Petaluma’s new police chief has many plans for the department, including smaller beats that give officers a chance to develop a rapport with a specific neighborhood, more focus on code enforcement and a mentoring program to nurture the next generation of sergeants, lieutenants and captains.
Since starting August 13, Chief Patrick Williams has been busy holding one-on-one meetings with sworn staff to hear their thoughts about what’s working and what needs improvement.
He has also put out a memo outlining his vision for the 84-member department, where morale has been low in recent years due to budget cuts, low salaries (at least compared to surrounding cities) and factions that formed over the appointment of the chief’s position.
Central to that vision is community policing, a style of law enforcement where officers work with residents, business owners, nonprofits and clergy to tackle various issues.
“We’ve got a great shop here and also a lot of smart people in the community,” says the 48-year-old Williams who spent five years as police chief in Desert Hot Springs, a town of about 28,000 in the Coachella Valley. “We need to leverage our relationships to attract more volunteers to the department, whether it’s at the front desk, traffic unit or detectives, and collaborate with community groups to solve problems.”
One of Williams’ hopes is to divide police beats into smaller sectors, assign specific officers to those areas and organize community meetings twice a year in each area to give residents a direct outlet to voice their concerns. Officers would then work to solve the problems and report back four to six months later.
It’s the same approach Williams used in Desert Hot Springs, where he is credited with reducing crime and restoring the public’s trust in the police department.
“Our city has a history of high crime rate and there is a lot of appreciation of what he did to get that down and get it down significantly,” said Russell Betts, a Desert Hot Springs councilman. “He runs a tight ship and zeroes in on a problem and gets it fixed.”
Under Williams’ leadership, the police department launched an iPhone app that allowed residents to report a crime right from their phones and started a committee aimed at addressing gang involvement among youth.
Williams, who has a master’s degree in leadership from St. Mary’s College, is thoughtful and favors a methodical approach to issues. But he’s also not afraid of getting tough when required.
In Desert Hot Springs, one of the things locals still talk about is Operation Falling Sun, a multi-agency gang sweep that involved nearly 700 officers and arrested more than 100 gang members.
“Gangs are not just a policing issue, but a community issue that needs an approach from schools, churches and organizations,” says Williams, adding that he is still familiarizing himself with the extent of Petaluma’s gang problem.

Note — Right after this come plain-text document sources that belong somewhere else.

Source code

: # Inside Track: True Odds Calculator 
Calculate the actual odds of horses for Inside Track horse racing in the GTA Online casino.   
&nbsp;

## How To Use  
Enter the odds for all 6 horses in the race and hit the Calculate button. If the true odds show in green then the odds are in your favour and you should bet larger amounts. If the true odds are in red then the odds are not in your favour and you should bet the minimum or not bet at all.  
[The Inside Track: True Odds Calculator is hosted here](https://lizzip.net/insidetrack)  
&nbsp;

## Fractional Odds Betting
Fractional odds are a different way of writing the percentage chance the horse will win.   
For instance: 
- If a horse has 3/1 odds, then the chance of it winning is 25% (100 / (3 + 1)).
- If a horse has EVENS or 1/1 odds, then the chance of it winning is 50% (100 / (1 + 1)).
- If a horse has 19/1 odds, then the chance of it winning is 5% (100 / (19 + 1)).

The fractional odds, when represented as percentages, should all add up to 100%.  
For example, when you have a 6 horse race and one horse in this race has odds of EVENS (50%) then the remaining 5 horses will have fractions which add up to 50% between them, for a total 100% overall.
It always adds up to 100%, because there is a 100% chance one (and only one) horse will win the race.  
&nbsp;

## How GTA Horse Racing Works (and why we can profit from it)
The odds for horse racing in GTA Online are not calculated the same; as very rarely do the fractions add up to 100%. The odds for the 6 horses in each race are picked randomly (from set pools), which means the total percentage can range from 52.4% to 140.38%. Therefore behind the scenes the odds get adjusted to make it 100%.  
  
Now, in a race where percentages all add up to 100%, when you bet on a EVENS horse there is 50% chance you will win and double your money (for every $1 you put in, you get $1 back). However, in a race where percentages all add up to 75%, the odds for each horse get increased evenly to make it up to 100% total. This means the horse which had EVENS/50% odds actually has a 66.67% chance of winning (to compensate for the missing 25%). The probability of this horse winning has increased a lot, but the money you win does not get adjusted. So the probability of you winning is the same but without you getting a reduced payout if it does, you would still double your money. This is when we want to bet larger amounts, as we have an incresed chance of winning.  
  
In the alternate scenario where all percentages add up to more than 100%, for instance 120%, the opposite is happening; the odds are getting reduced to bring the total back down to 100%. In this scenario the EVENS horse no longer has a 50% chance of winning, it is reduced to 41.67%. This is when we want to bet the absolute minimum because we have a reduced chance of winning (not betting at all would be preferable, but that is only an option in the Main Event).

The new chief also inherits a department where a quarter of all sworn officers will be eligible for retirement in less than five years. To prepare for the retirement of older personnel, Williams wants to implement a mentoring program that to train officers who are interested in promoting to higher ranks.
“Being able to impact the leadership structure in the department is an attractive part of the job for me,” he says.
Williams also wants to find a way to get officers back into local schools (for which funding was eliminated two years ago) and be more proactive when it comes to code enforcement.
Yet his arrival in Petaluma has not been without controversy with a federal lawsuit being filed just days after he accepted the job. The suit alleges that Williams discouraged a female officer from cooperating with FBI investigators on an excessive force case and scolded her when he found out that she had spoken with federal agents. (The excessive abuse occurred before Williams arrived to the department in 2007.)
He has also been criticized for taking too long to conduct an investigation into a “sexting” incident in which a police officer sent a photo of his genitals to a female colleague.
Williams says he never obstructed the investigation and that there is more to the “sexting” incident that the public knows, but that he can’t discuss it because it was a personnel matter.
“I have secret FBI clearance and have been investigated so many times,” he says, clearly exasperated. “Do you think if I had obstructed an FBI investigation, I’d be sitting here talking to you?...It just flies in the face of everything that I stand for.”
As Williams walks a reporter out of his office, he passes by his white board, on which he is fond of drawing diagrams and writing reminder notes. On the very top is one of his mottos, scribbled in a red pen that seems apt given the accusations swirling around him: “Secrecy is the enemy of trust.”